The art in the book is totally digital, and shows what dogs "do" and "don't". You can preview a few pages on Amazon and learn how the illustrations were made at http://sillydogbooks.com/. My students were already familiar with deGroat's books but I used the Amazon preview and Silly Dog Books on my projector to focus on how the artwork was made.
For the students' projects, they were to think of something a dog wouldn't normally do (something not in the book) and figure out how to illustrate it. To make our version, I asked for help collecting dog magazines and calendars. I cut or tore out pictures to save time and the students had a huge stack of dogs to choose from. I asked the students to carefully cut out their dog(s) and either draw the rest of the body or piece it together like deGroat and Rotner did with their photos. After the dog's body was taken care of, they drew the rest of the scene to help tell their "dogs don't" story. In the 2nd class period, the students used watercolors to paint and, if they wanted to, wrote a "dogs don't" sentence. I used the exact same lesson with my 3rd and 4th grade students. Overall, the 4th grade students had a much better handle on it. The next 3 photos are my favorite 3rd grade examples. The rest are from 4th grade.
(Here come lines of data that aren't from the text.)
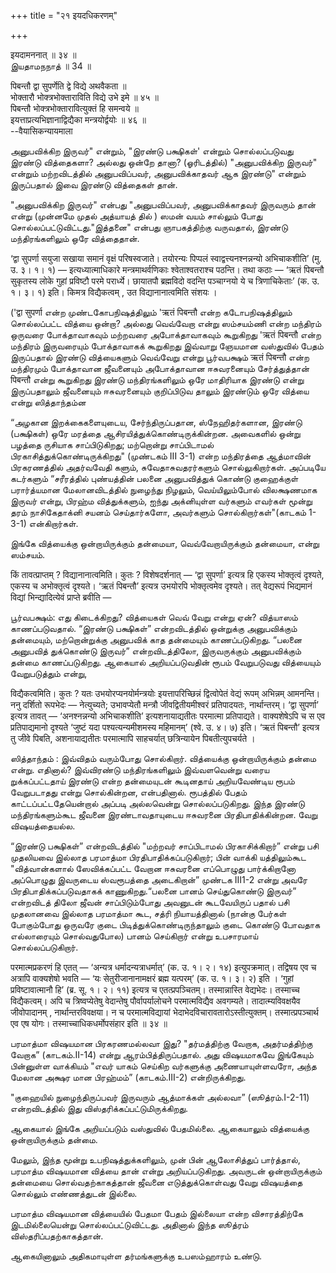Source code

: +++
title = "२१ इयदधिकरणम्"

+++

इयदामननात् ॥ ३४ ॥  
இயதாமநநாத் ॥ 34 ॥

पिबन्तौ द्वा सुपर्णेति द्वे विद्ये अथवैकता ॥  
भोक्तारौ भोक्त्रभोक्ताराविति विद्ये उभे इमे ॥ ४५ ॥  
पिबन्तौ भोक्त्रभोक्तारावित्युक्तं हि समन्वये ॥  
इयत्ताप्रत्यभिज्ञानाद्विद्यैका मन्त्रयोर्द्वयोः ॥ ४६ ॥  
--वैयासिकन्यायमाला

அனுபவிக்கிற இருவர்" என்றும், "இரண்டு பக்ஷிகள்' என்றும் சொல்லப்படுவது
இரண்டு வித்தைகளா? அல்லது ஒன்றே தானா? (ஓரிடத்தில்) "அனுபவிக்கிற இருவர்"
என்றும் மற்றவிடத்தில் அனுபவிப்பவர், அனுபவிக்காதவர் ஆக இரண்டு" என்றும்
இருப்பதால் இவை இரண்டு வித்தைகள் தான்.

"அனுபவிக்கிற இருவர்" என்பது "அனுபவிப்பவர், அனுபவிக்காதவர் இருவரும் தான்
என்று (முன்னமே முதல் அத்யாயத் தில் ) ஸமன் வயம் சால்லும் போது
சொல்லப்பட்டுவிட்டது."இத்தனை" என்பது ஞாபகத்திற்கு வருவதால், இரண்டு
மந்திரங்களிலும் ஒரே வித்தைதான்.

‘द्वा सुपर्णा सयुजा सखाया समानं वृक्षं परिषस्वजाते। तयोरन्यः पिप्पलं
स्वाद्वत्त्यनश्नन्नन्यो अभिचाकशीति’ (मु. उ. ३। १। १) —
इत्यध्यात्माधिकारे मन्त्रमाथर्वणिकाः श्वेताश्वतराश्च पठन्ति। तथा कठाः —
‘ऋतं पिबन्तौ सुकृतस्य लोके गुहां प्रविष्टौ परमे परार्ध्ये। छायातपौ
ब्रह्मविदो वदन्ति पञ्चाग्नयो ये च त्रिणाचिकेताः’ (क. उ. १। ३। १) इति।
किमत्र विद्यैकत्वम् , उत विद्यानानात्वमिति संशयः ।

('द्वा सुपर्णा என்ற முண்டகோபநிஷத்திலும் 'ऋतं पिबन्तौ என்ற
கடோபநிஷத்திலும் சொல்லப்பட்ட வித்யை ஒன்றா? அல்லது வெவ்வேறா என்று
ஸம்சயம்ணி என்ற மந்திரம் ஒருவரை போக்தாவாகவும் மற்றவரை அபோக்தாவாகவும்
கூறுகிறது 'ऋतं पिबन्तौ என்ற மந்திரம் இருவரையும் போக்தாவாகக் கூறுகிறது
இவ்வாறு ஞேயமான வஸ்துவில் பேதம் இருப்பதால் இரண்டு வித்யைகளும் வெவ்வேறு
என்று பூர்வபக்ஷம் ऋतं पिबन्तौ என்ற மந்திரமும் போக்தாவான ஜீவனையும்
அபோக்தாவான ஈசுவரனையும் சேர்த்துத்தான் पिबन्तौ என்று கூறுகிறது இரண்டு
மந்திரங்களிலும் ஒரே மாதிரியாக இரண்டு என்று இருப்பதாலும் ஜீவனையும்
ஈசுவரனையும் குறிப்பிடுவ தாலும் இரண்டும் ஒரே வித்யை என்று ஸித்தாந்தம்ன

“அழகான இறக்கைகளையுடைய, சேர்ந்திருப்பதான, ஸ்நேஹிதர்களான, இரண்டு
(பக்ஷிகள்) ஒரே மரத்தை ஆசிரயித்துக்கொண்டிருக்கின்றன. அவைகளில் ஒன்று
பழத்தை ருசியாக சாப்பிடுகிறது; மற்றொன்று சாப்பிடாமல்
பிரகாசித்துக்கொண்டிருக்கிறது" (முண்டகம் III 3-1) என்ற மந்திரத்தை
ஆத்மாவின் பிரகரணத்தில் அதர்வவேதி களும், சுவேதாசுவதரர்களும்
சொல்லுகிறார்கள். அப்படியே கடர்களும் “சரீரத்தில் புண்யத்தின் பலனை
அனுபவித்துக் கொண்டு குஹைக்குள் பரார்த்யமான மேலானவிடத்தில் நுழைந்து
நிழலும், வெய்யிலும்போல் விலக்ஷணமாக இருவர் என்று, பிரஹ்ம வித்துக்களும்,
ஐந்து அக்னியுள்ள வர்களும் எவர்கள் மூன்று தரம் நாசிகேதாக்னி சயனம்
செய்தார்களோ, அவர்களும் சொல்கிறார்கள்"(காடகம் 1-3-1) என்கிறார்கள்.

இங்கே வித்யைக்கு ஒன்றாயிருக்கும் தன்மையா, வெவ்வேறாயிருக்கும் தன்மையா,
என்று ஸம்சயம்.

किं तावत्प्राप्तम् ? विद्यानानात्वमिति। कुतः ? विशेषदर्शनात् — ‘द्वा
सुपर्णा’ इत्यत्र हि एकस्य भोक्तृत्वं दृश्यते, एकस्य च अभोक्तृत्वं
दृश्यते। ‘ऋतं पिबन्तौ’ इत्यत्र उभयोरपि भोक्तृत्वमेव दृश्यते। तत्
वेद्यरूपं भिद्यमानं विद्यां भिन्द्यादित्येवं प्राप्ते ब्रवीति —

பூர்வபக்ஷம்: எது கிடைக்கிறது? வித்யைகள் வெவ் வேறு என்று ஏன்? வித்யாஸம்
காணப்படுவதால். “இரண்டு பக்ஷிகள்” என்றவிடத்தில் ஒன்றுக்கு அனுபவிக்கும்
தன்மையும், மற்றொன்றுக்கு அனுபவிக் காத தன்மையும் காணப்படுகிறது. “பலனை
அனுபவித் துக்கொண்டு இருவர்” என்றவிடத்திலோ, இருவருக்கும் அனுபவிக்கும்
தன்மை காணப்படுகிறது. ஆகையால் அறியப்படுவதின் ரூபம் வேறுபடுவது வித்யையும்
வேறுபடுத்தும் என்று,

विद्यैकत्वमिति। कुतः ? यतः उभयोरप्यनयोर्मन्त्रयोः इयत्तापरिच्छिन्नं
द्वित्वोपेतं वेद्यं रूपम् अभिन्नम् आमनन्ति। ननु दर्शितो रूपभेदः —
नेत्युच्यते; उभावप्येतौ मन्त्रौ जीवद्वितीयमीश्वरं प्रतिपादयतः,
नार्थान्तरम्। ‘द्वा सुपर्णा’ इत्यत्र तावत् — ‘अनश्नन्नन्यो अभिचाकशीति’
इत्यशनायाद्यतीतः परमात्मा प्रतिपाद्यते। वाक्यशेषेऽपि च स एव
प्रतिपाद्यमानो दृश्यते ‘जुष्टं यदा पश्यत्यन्यमीशमस्य महिमानम्’ (श्वे. उ.
४। ७) इति। ‘ऋतं पिबन्तौ’ इत्यत्र तु जीवे पिबति, अशनायाद्यतीतः
परमात्मापि साहचर्यात् छत्रिन्यायेन पिबतीत्युपचर्यते ।

ஸித்தாந்தம் : இவ்விதம் வரும்போது சொல்கிறார். வித்யைக்கு ஒன்றாயிருக்கும்
தன்மை என்று. எதினால்? இவ்விரண்டு மந்திரங்களிலும் இவ்வளவென்று வரைய
றுக்கப்பட்டதாய் இரண்டு என்ற தன்மையுடன் கூடினதாய் அறியவேண்டிய ரூபம்
வேறுபடாதது என்று சொல்கின்றன, என்பதினால். ரூபத்தில் பேதம்
காட்டப்பட்டதேயென்றால் அப்படி அல்லவென்று சொல்லப்படுகிறது. இந்த இரண்டு
மந்திரங்களும்கூட ஜீவனை இரண்டாவதாயுடைய ஈசுவரனை பிரதிபாதிக்கின்றன. வேறு
விஷயத்தையல்ல.

“இரண்டு பக்ஷிகள்” என்றவிடத்தில் "மற்றவர் சாப்பிடாமல் பிரகாசிக்கிறார்”
என்று பசி முதலியவை இல்லாத பரமாத்மா பிரதிபாதிக்கப்படுகிறார்; பின் வாக்கி
யத்திலும்கூட "வித்வான்களால் ஸேவிக்கப்பட்ட வேறான ஈசுவரனை எப்பொழுது
பார்க்கிறானோ அப்பொழுது இவருடைய ஸ்வரூபத்தை அடைகிறான்” முண்டக III1-2 என்று
அவரே பிரதிபாதிக்கப்படுவதாகக் காணுகிறது.“பலனை பானம் செய்துகொண்டு இருவர்”
என்றவிடத் திலோ ஜீவன் சாப்பிடும்போது அவனுடன் கூடவேயிருப் பதால் பசி
முதலானவை இல்லாத பரமாத்மா கூட, சத்ரி நியாயத்தினால் (நான்கு பேர்கள்
போகும்போது ஒருவரே குடை பிடித்துக்கொண்டிருந்தாலும் குடை கொண்டு போவதாக
எல்லாரையும் சொல்வதுபோல) பானம் செய்கிறார் என்று உபசாரமாய்
சொல்லப்படுகிறார்.

परमात्मप्रकरणं हि एतत् — ‘अन्यत्र धर्मादन्यत्राधर्मात्’ (क. उ. १। २।
१४) इत्युपक्रमात्। तद्विषय एव च अत्रापि वाक्यशेषो भवति — ‘यः
सेतुरीजानानामक्षरं ब्रह्म यत्परम्’ (क. उ. १। ३। २) इति । ‘गुहां
प्रविष्टावात्मानौ हि’ (ब्र. सू. १। २। ११) इत्यत्र च एतत्प्रपञ्चितम्।
तस्मान्नास्ति वेद्यभेदः। तस्माच्च विद्यैकत्वम्। अपि च त्रिष्वप्येतेषु
वेदान्तेषु पौर्वापर्यालोचने परमात्मविद्यैव अवगम्यते। तादात्म्यविवक्षयैव
जीवोपादानम् , नार्थान्तरविवक्षया। न च परमात्मविद्यायां
भेदाभेदविचारावतारोऽस्तीत्युक्तम्। तस्मात्प्रपञ्चार्थ एव एष योगः।
तस्माच्चाधिकधर्मोपसंहार इति ॥ ३४ ॥

பரமாத்மா விஷயமான பிரகரணமல்லவா இது? "தர்மத்திற்கு வேறாக, அதர்மத்திற்கு
வேறாக” (காடகம்.II-14) என்று ஆரம்பித்திருப்பதால். அது விஷயமாகவே இங்கேயும்
பின்னுள்ள வாக்கியம் "எவர் யாகம் செய்கிற வர்களுக்கு அணையாயுள்ளவரோ, அந்த
மேலான அக்ஷர மான பிரஹ்மம்” (காடகம்.III-2) என்றிருக்கிறது.

"குஹையில் நுழைந்திருப்பவர் இருவரும் ஆத்மாக்கள் அல்லவா” (ஸூத்ரம்.I-2-11)
என்றவிடத்தில் இது விஸ்தரிக்கப்பட்டுமிருக்கிறது.

ஆகையால் இங்கே அறியப்படும் வஸ்துவில் பேதமில்லை. ஆகையாலும் வித்யைக்கு
ஒன்றாயிருக்கும் தன்மை.

மேலும், இந்த மூன்று உபநிஷத்துக்களிலும், முன் பின் ஆலோசித்துப்
பார்த்தால், பரமாத்ம விஷயமான வித்யை தான் என்று அறியப்படுகிறது. அவருடன்
ஒன்றாயிருக்கும் தன்மையை சொல்வதற்காகத்தான் ஜீவனை எடுத்துக்கொள்வது வேறு
விஷயத்தை சொல்லும் எண்ணத்துடன் இல்லை.

பரமாத்ம விஷயமான வித்யையில் பேதமா பேதம் இல்லையா என்ற விசாரத்திற்கே
இடமில்லையென்று சொல்லப்பட்டுவிட்டது. அதினால் இந்த ஸூத்ரம்
விஸ்தரிப்பதற்காகத்தான்.

ஆகையினாலும் அதிகமாயுள்ள தர்மங்களுக்கு உபஸம்ஹாரம் உண்டு.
*I totally forgot to mention that we looked at William Wegman's dog artwork since I saw a connection. Try these videos here and here.
I was really amazed at some of the details students thought to add. For example, this student made "Dogs Don't Graduate" and included a picture of a puppy like a nostalgic graduation slideshow.
And of course I put up bulletin boards. I made poster size examples of dogs making Art. On my smaller bulletin board I changed it from the school name to the school mascot "... but panthers do!"